The answer to this question depends upon which disability program you are applying for. The Social Security Administration (SSA) manages two disability programs with their own rules of eligibility. Most individuals who apply for disability benefits through the SSA will be evaluated for both Social Security Disability (SSD) and Supplemental Security Income (SSI) eligibility.
Social Security Disability
Social Security Disability (SSD) is based upon an individual's work activity. Individuals who have worked enough to be insured for their age (the number of quarters it takes to be insured depend upon an individual's age) will receive a disability benefit if they are found to be medically disabled. Owning or receiving property does not prohibit an individual from winning Social Security disability benefits, because the SSD program has no resource limits.

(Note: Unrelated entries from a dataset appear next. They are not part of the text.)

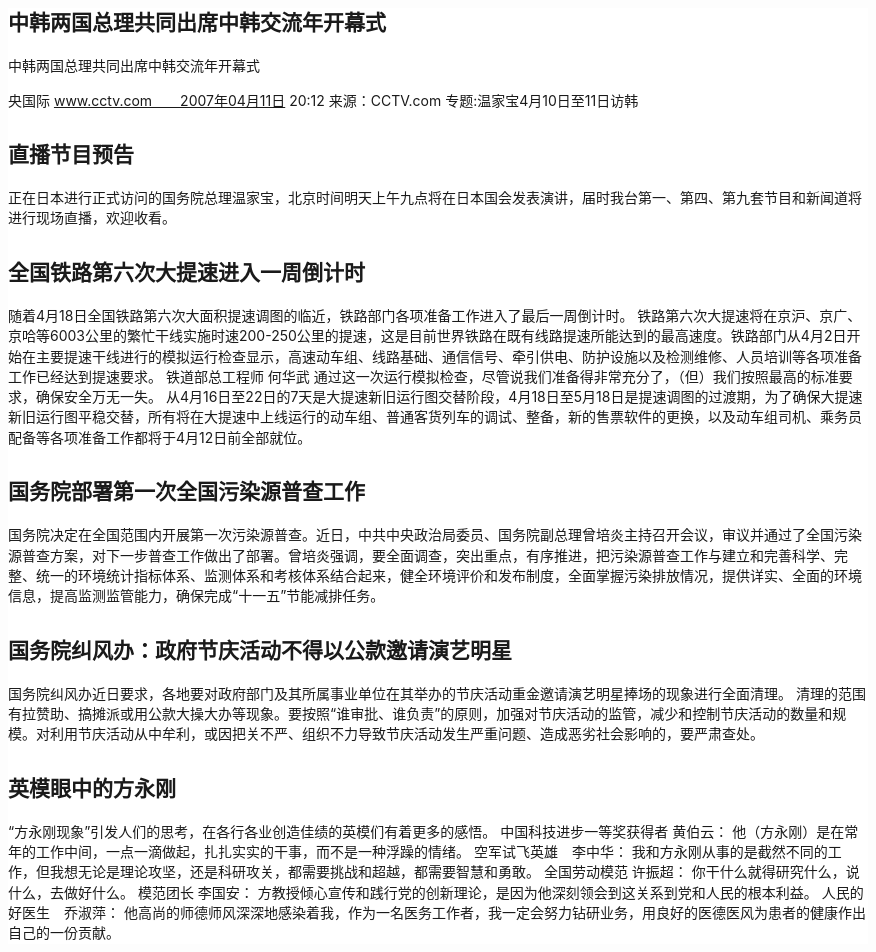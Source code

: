 
## 中韩两国总理共同出席中韩交流年开幕式


中韩两国总理共同出席中韩交流年开幕式 


央国际 www.cctv.com　　2007年04月11日 20:12 来源：CCTV.com
专题:温家宝4月10日至11日访韩


## 直播节目预告


正在日本进行正式访问的国务院总理温家宝，北京时间明天上午九点将在日本国会发表演讲，届时我台第一、第四、第九套节目和新闻道将进行现场直播，欢迎收看。


## 全国铁路第六次大提速进入一周倒计时


随着4月18日全国铁路第六次大面积提速调图的临近，铁路部门各项准备工作进入了最后一周倒计时。
铁路第六次大提速将在京沪、京广、京哈等6003公里的繁忙干线实施时速200-250公里的提速，这是目前世界铁路在既有线路提速所能达到的最高速度。铁路部门从4月2日开始在主要提速干线进行的模拟运行检查显示，高速动车组、线路基础、通信信号、牵引供电、防护设施以及检测维修、人员培训等各项准备工作已经达到提速要求。
铁道部总工程师 何华武
通过这一次运行模拟检查，尽管说我们准备得非常充分了，（但）我们按照最高的标准要求，确保安全万无一失。
从4月16日至22日的7天是大提速新旧运行图交替阶段，4月18日至5月18日是提速调图的过渡期，为了确保大提速新旧运行图平稳交替，所有将在大提速中上线运行的动车组、普通客货列车的调试、整备，新的售票软件的更换，以及动车组司机、乘务员配备等各项准备工作都将于4月12日前全部就位。


## 国务院部署第一次全国污染源普查工作


国务院决定在全国范围内开展第一次污染源普查。近日，中共中央政治局委员、国务院副总理曾培炎主持召开会议，审议并通过了全国污染源普查方案，对下一步普查工作做出了部署。曾培炎强调，要全面调查，突出重点，有序推进，把污染源普查工作与建立和完善科学、完整、统一的环境统计指标体系、监测体系和考核体系结合起来，健全环境评价和发布制度，全面掌握污染排放情况，提供详实、全面的环境信息，提高监测监管能力，确保完成“十一五”节能减排任务。


## 国务院纠风办：政府节庆活动不得以公款邀请演艺明星


国务院纠风办近日要求，各地要对政府部门及其所属事业单位在其举办的节庆活动重金邀请演艺明星捧场的现象进行全面清理。
清理的范围有拉赞助、搞摊派或用公款大操大办等现象。要按照“谁审批、谁负责”的原则，加强对节庆活动的监管，减少和控制节庆活动的数量和规模。对利用节庆活动从中牟利，或因把关不严、组织不力导致节庆活动发生严重问题、造成恶劣社会影响的，要严肃查处。


## 英模眼中的方永刚


“方永刚现象”引发人们的思考，在各行各业创造佳绩的英模们有着更多的感悟。
中国科技进步一等奖获得者 黄伯云：
他（方永刚）是在常年的工作中间，一点一滴做起，扎扎实实的干事，而不是一种浮躁的情绪。
空军试飞英雄　李中华：
我和方永刚从事的是截然不同的工作，但我想无论是理论攻坚，还是科研攻关，都需要挑战和超越，都需要智慧和勇敢。
全国劳动模范 许振超：
你干什么就得研究什么，说什么，去做好什么。
模范团长 李国安：
方教授倾心宣传和践行党的创新理论，是因为他深刻领会到这关系到党和人民的根本利益。
人民的好医生　乔淑萍：
他高尚的师德师风深深地感染着我，作为一名医务工作者，我一定会努力钻研业务，用良好的医德医风为患者的健康作出自己的一份贡献。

Nor does SSD have a limit to the amount of unearned income you have, such as money from investments, interests, cash gifts, or inheritance. So if you receive any of these items after you apply, your eligibility won't be affected. (However, if you go back to work after you apply and earn over $1,070 per month, you won't be considered disabled unless you are in a trial work program.)
Supplemental Security Income
The second disability program administered by the Social Security is SSI. Supplemental Security Income (SSI) is a need-based program that is designed to help individuals who have not worked, not worked much, or not worked recently, if the individual meets income and resource limits. Each year Social Security establishes income and resource limits for this program. Since the resource limit is currently $2,000, property ownership may prevent you from receiving SSI. However, the land that you live on and your house and your most valuable vehicle are excluded from the limit. Resources that count toward the limit are bank accounts, cash gifts, retirement plans, stocks, bonds, inheritances, jewelry (except a wedding and engagement ring), and household goods and personal effects over $2,000.

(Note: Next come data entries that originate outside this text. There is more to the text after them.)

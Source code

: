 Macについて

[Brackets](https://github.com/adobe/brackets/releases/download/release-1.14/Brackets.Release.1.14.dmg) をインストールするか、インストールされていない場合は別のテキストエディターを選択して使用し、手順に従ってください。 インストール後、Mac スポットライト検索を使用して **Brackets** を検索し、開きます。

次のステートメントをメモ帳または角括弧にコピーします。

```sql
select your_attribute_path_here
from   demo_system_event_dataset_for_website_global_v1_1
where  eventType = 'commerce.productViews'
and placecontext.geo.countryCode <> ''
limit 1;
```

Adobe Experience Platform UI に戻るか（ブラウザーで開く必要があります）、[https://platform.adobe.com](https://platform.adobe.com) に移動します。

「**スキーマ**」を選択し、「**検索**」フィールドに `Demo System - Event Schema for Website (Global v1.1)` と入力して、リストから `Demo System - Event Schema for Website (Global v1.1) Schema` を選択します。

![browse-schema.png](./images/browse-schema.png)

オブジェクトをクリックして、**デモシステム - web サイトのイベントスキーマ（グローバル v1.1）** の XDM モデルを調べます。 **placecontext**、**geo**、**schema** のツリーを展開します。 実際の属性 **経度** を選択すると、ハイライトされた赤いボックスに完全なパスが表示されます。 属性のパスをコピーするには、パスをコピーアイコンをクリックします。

If your property is clearly over the SSI resource limit when you apply for SSI at the Social Security office, you will most likely be denied when you complete your initial disability interview (unless you qualify for SSD). If your income and property are under the resource limit, your claim will be sent to Disability Determination Services (DDS) to evaluate your disability. After DDS says whether you are disabled or not, your claim will be sent back to your local Social Security office for an end-line review to determine if you still meet the income and resource limits of the SSI program. So even if you are approved, you could still receive a denial because of too many resources/assets at an end-line SSI review if your financial circumstances have changed.
You are required to tell the SSA if your financial information changes after you apply. For instance, if, after you apply, you receive some unexpected income, such as child support, or you receive property, you have to tell the SSA. Failing to tell the SSA of changes in your finances, even after you start to receive benefits, can result in your having to pay back overpayments, and possibly be charged with penalties and fraud.